━━━ SUPPLIED RECORDS
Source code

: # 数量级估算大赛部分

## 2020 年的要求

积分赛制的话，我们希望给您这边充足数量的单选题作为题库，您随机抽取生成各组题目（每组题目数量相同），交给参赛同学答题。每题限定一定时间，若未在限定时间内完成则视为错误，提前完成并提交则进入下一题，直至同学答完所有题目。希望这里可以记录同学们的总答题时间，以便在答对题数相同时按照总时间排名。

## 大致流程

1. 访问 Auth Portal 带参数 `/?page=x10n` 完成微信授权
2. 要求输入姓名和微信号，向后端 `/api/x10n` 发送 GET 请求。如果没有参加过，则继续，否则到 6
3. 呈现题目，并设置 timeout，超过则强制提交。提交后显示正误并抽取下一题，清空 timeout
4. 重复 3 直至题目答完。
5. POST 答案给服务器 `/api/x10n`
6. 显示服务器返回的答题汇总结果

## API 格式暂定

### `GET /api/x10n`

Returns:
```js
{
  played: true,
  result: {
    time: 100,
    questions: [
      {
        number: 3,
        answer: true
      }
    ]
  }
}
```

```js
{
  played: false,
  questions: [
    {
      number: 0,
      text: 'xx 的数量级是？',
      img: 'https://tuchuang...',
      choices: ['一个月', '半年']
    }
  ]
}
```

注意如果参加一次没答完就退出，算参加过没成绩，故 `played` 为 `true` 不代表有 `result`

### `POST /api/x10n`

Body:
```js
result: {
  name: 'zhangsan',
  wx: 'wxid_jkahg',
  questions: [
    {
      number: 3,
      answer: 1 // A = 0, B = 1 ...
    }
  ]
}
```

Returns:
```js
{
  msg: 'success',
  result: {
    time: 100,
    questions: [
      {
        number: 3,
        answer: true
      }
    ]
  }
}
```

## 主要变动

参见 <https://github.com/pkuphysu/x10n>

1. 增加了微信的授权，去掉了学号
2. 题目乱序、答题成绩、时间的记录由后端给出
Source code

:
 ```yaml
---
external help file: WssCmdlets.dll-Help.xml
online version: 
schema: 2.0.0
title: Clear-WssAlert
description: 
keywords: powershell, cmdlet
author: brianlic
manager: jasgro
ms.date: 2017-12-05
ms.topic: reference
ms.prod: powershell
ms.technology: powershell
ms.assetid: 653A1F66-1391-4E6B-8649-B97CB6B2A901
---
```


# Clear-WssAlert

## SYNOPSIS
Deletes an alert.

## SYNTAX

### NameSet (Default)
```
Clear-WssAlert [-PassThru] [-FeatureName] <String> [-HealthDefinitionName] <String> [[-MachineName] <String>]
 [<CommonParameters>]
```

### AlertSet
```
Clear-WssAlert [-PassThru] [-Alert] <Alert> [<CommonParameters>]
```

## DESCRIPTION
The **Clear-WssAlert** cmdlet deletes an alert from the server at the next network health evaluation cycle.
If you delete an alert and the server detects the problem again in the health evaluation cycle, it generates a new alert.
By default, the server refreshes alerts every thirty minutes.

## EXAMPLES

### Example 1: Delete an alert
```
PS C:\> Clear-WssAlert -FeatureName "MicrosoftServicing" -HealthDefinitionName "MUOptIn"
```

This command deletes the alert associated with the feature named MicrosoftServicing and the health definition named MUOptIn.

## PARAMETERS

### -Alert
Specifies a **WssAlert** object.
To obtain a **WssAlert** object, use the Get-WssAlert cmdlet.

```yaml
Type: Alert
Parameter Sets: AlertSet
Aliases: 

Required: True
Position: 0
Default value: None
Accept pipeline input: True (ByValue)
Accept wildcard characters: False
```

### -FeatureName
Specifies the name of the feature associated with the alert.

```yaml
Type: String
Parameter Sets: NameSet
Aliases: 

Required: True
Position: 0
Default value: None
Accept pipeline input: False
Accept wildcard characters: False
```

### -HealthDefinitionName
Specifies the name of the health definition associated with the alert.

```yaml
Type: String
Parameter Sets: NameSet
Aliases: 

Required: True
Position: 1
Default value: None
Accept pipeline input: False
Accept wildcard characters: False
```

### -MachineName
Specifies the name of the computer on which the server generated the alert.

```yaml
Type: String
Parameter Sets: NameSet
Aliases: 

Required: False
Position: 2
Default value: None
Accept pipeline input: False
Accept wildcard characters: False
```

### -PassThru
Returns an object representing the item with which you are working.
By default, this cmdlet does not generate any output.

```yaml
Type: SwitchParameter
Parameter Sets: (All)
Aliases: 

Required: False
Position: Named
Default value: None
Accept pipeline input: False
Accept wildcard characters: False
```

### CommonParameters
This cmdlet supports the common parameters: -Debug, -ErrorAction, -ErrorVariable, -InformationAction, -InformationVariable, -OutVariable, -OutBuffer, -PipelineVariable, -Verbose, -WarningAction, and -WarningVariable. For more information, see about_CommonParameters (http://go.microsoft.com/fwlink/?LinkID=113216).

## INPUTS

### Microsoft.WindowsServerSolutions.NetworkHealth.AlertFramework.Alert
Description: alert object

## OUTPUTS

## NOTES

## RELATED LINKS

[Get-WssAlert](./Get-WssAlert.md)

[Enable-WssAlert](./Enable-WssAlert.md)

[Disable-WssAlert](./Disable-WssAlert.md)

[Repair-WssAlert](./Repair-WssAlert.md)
━━━━━━
TASK DETAILS: Looking at the records above, how many lines include "which"? Please give the number and nothing more.

RESPONSE TO THIS EXERCISE: 2